Beachwood Fire Station No. 2 again illustrates how attention to daylight can also provide enhanced benefits with views to nature. The large windows at the ends of corridors afford views from deep within the building to the surrounding neighborhood. Interior conference rooms are likewise able to borrow views from the nearby office. Other spaces like the lobby waiting area and exercise room look out over the apparatus bays through high clerestory windows to the sky and trees beyond on neighboring properties.
Creating outdoor spaces as places of refuge and retreat are also important to allow firefighters opportunities for private contemplation and engagement with nature. Protected outdoor patios and terraces like that at Germantown Milestone Station 34 in Montgomery County, MD, can provide important breakout space for privacy, decompression, stress reduction and emotional rejuvenation.
Representations of nature can be implemented throughout the building to elevate the user’s sense of connection to the natural world. Wood used for doors, millwork and kitchen cabinetry creates a warm and friendly atmosphere. Natural stone and tiles form durable floors and quartz countertops can extend subliminal connections with nature into kitchens and restrooms. The use of warm earth-toned colors like tans, browns and greens can also create an innate connection with the outside world. Rough textured stone and masonry can be used on interior walls to represent natural stone outcroppings. Irregular patterns together with the curved and flowing lines found in nature can be captured in floor materials including concrete, ceramic tile and carpet. Artwork representing nature can be placed at strategic locations to instill tranquility and create a healing environment.
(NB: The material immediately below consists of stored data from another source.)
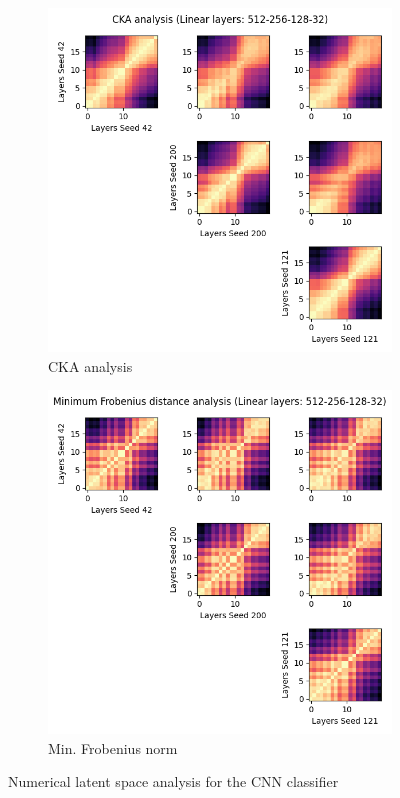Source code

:\documentclass[../main.tex]{subfiles}
\begin{document}
\begin{figure}[ht!]
     \centering
    \begin{subfigure}[b]{0.45\textwidth}
         \centering
        \includegraphics[width=\textwidth]{figures/rs/sim_cls/cka_512-256-128-32__42_200_121.png} 
        \caption{CKA analysis}
        \label{fig:cka_cls}
     \end{subfigure}\hfill
      \begin{subfigure}[b]{0.45\textwidth}
         \centering
         \includegraphics[width=\textwidth]{figures/rs/sim_cls/frob_512-256-128-32__42_200_121.png}
        \caption{Min. Frobenius norm}
         \label{fig:frob_cls}
     \end{subfigure}
    \caption{Numerical latent space analysis for the CNN classifier}
    \label{fig:lat_num_cls}
\end{figure}
\end{document}

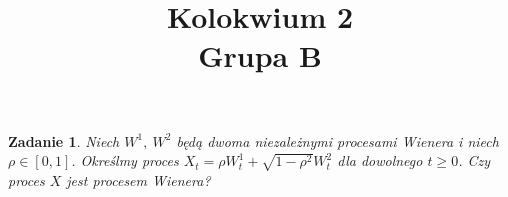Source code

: \documentclass{mwart}
\title{Kolokwium 2\\Grupa B}
\newtheorem{zd}{Zadanie}
\begin{document}

\maketitle
\begin{zd}
Niech $W^1,\ W^2$ będą dwoma niezależnymi procesami Wienera i niech $\rho \in [0, 1]$. Określmy proces $X_t = \rho W_t^1 + \sqrt{1 - \rho^2}W^2_t$ dla dowolnego $t\geq 0$. Czy proces $X$ jest procesem Wienera?
\end{zd}
\end{document}
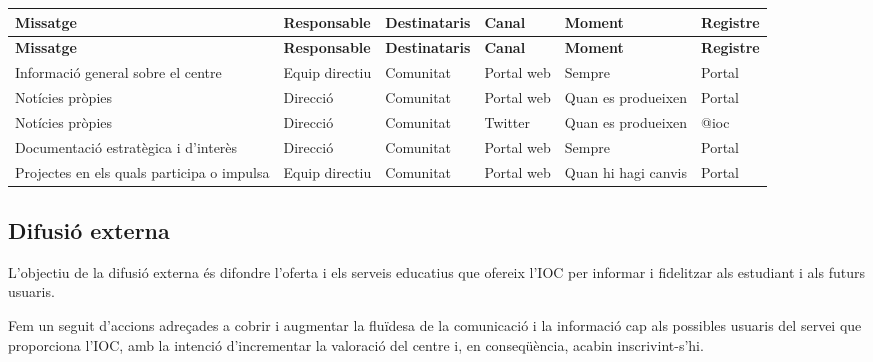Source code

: \documentclass[fontsize=10pt,%
paper=a4,%
DIV=14,%
twoside=semi,%
pagesize=auto,%
parskip=half,
captions=tableheading,%
numbers=noenddot,%
toc=graduated%
]{scrartcl}
\renewcommand{\arraystretch}{1.75}%
\renewcommand{\arraystretch}{1.75}%
\begin{document}
\small{
\setlength{\tabcolsep}{10pt}
\renewcommand{\arraystretch}{1.5}
\begin{longtable}{p{3cm}p{2cm}p{2cm}p{1.5cm}p{2cm}p{1.5cm}}
\hline
\textbf{Missatge}                          & \textbf{Responsable} & \textbf{Destinataris} & \textbf{Canal} & \textbf{Moment}     & \textbf{Registre} \\
\hline \endfirsthead
\hline
\textbf{Missatge}                          & \textbf{Responsable} & \textbf{Destinataris} & \textbf{Canal} & \textbf{Moment}     & \textbf{Registre} \\
\hline \endhead
Informació general sobre el centre         & Equip directiu       & Comunitat             & Portal web     & Sempre              & Portal            \\
Notícies pròpies                           & Direcció             & Comunitat             & Portal web     & Quan es produeixen  & Portal            \\
Notícies pròpies                           & Direcció             & Comunitat             & Twitter        & Quan es produeixen  & @ioc              \\
Documentació estratègica i d'interès       & Direcció             & Comunitat             & Portal web     & Sempre              & Portal            \\
Projectes en els quals participa o impulsa & Equip directiu       & Comunitat             & Portal web     & Quan hi hagi canvis & Portal            \\
\end{longtable}
}%

\subsection{Difusió externa}

L'objectiu de la difusió externa és difondre l'oferta i els serveis educatius que ofereix l'IOC per informar i fidelitzar als estudiant i als futurs usuaris. 

Fem un seguit d'accions adreçades a cobrir i augmentar la fluïdesa de la comunicació i la informació cap als possibles usuaris del servei que proporciona l'IOC, amb la intenció d'incrementar la valoració del centre i, en conseqüència, acabin inscrivint-s'hi.
\end{document}
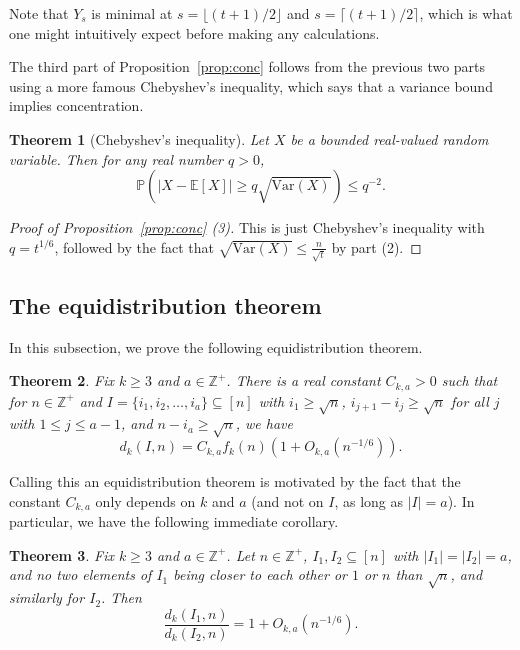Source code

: \documentclass{amsart}
\newtheorem{theorem}{Theorem}[section]
\theoremstyle{definition}
\newcommand{\Var}{\mathrm{Var}}
\newcommand{\Cov}{\mathrm{Cov}}
\begin{document}
Note that $Y_s$ is minimal at $s=\lfloor (t+1)/2 \rfloor$ and $s=\lceil (t+1)/2\rceil$, which is what one might intuitively expect before making any calculations.

The third part of Proposition~\ref{prop:conc} follows from the previous two parts using a more famous Chebyshev's inequality, which says that a variance bound implies concentration. 

\begin{theorem}[Chebyshev's inequality] Let $X$ be a bounded real-valued random variable. Then for any real number $q>0$,
\[\mathbb{P}\left(|X-\mathbb{E}[X]|\geq q\sqrt{\Var(X)}\right)\leq q^{-2}.\]
\end{theorem}

\begin{proof}[Proof of Proposition~\ref{prop:conc} (3)] This is just Chebyshev's inequality with $q=t^{1/6}$, followed by the fact that $\sqrt{\Var(X)}\leq \frac{n}{\sqrt{t}}$ by part (2).
\end{proof}

\subsection{The equidistribution theorem} In this subsection, we prove the following equidistribution theorem.

\begin{theorem}\label{thm:equistrong}
Fix $k\geq 3$ and $a\in \mathbb{Z}^+$. There is a real constant $C_{k,a}>0$ such that for $n\in \mathbb{Z}^+$ and $I=\{i_1,i_2,\ldots, i_a\}\subseteq [n]$ with $i_1\geq \sqrt{n}$, $i_{j+1}-i_j\geq \sqrt{n}$ for all $j$ with $1\leq j\leq a-1$, and $n-i_a\geq \sqrt{n}$, we have
\[d_k(I,n)=C_{k,a} f_k(n)\left(1+O_{k,a}\left(n^{-1/6}\right)\right).\]
\end{theorem}

Calling this an equidistribution theorem is motivated by the fact that the constant $C_{k,a}$ only depends on $k$ and $a$ (and not on $I$, as long as $|I|=a$). In particular, we have the following immediate corollary.
\begin{theorem}\label{thm:equi}
Fix $k\geq 3$ and $a\in \mathbb{Z}^+$. Let $n\in \mathbb{Z}^+$, $I_1,I_2\subseteq [n]$ with $|I_1|=|I_2|=a$, and no two elements of $I_1$ being closer to each other or $1$ or $n$ than $\sqrt{n}$, and similarly for $I_2$. Then 
\[\frac{d_k(I_1,n)}{d_k(I_2,n)}=1+O_{k,a}\left(n^{-1/6}\right).\]
\end{theorem}
\end{document}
Hospitals are currently instituting “tranquility rooms,” providing stressed healthcare professionals a quiet sanctuary to escape and decompress.
Addressing the high rates of PTSD, depression and suicide afflicting firefighters, police officers and EMS responders demands vision and leadership at all levels of the public safety community. The design community can pursue important trends in healthcare architecture to create living and working environments that nurture and heal mental and emotional injuries to those who serve and save others. Hard science and concrete tools are already at hand for those willing to start the work.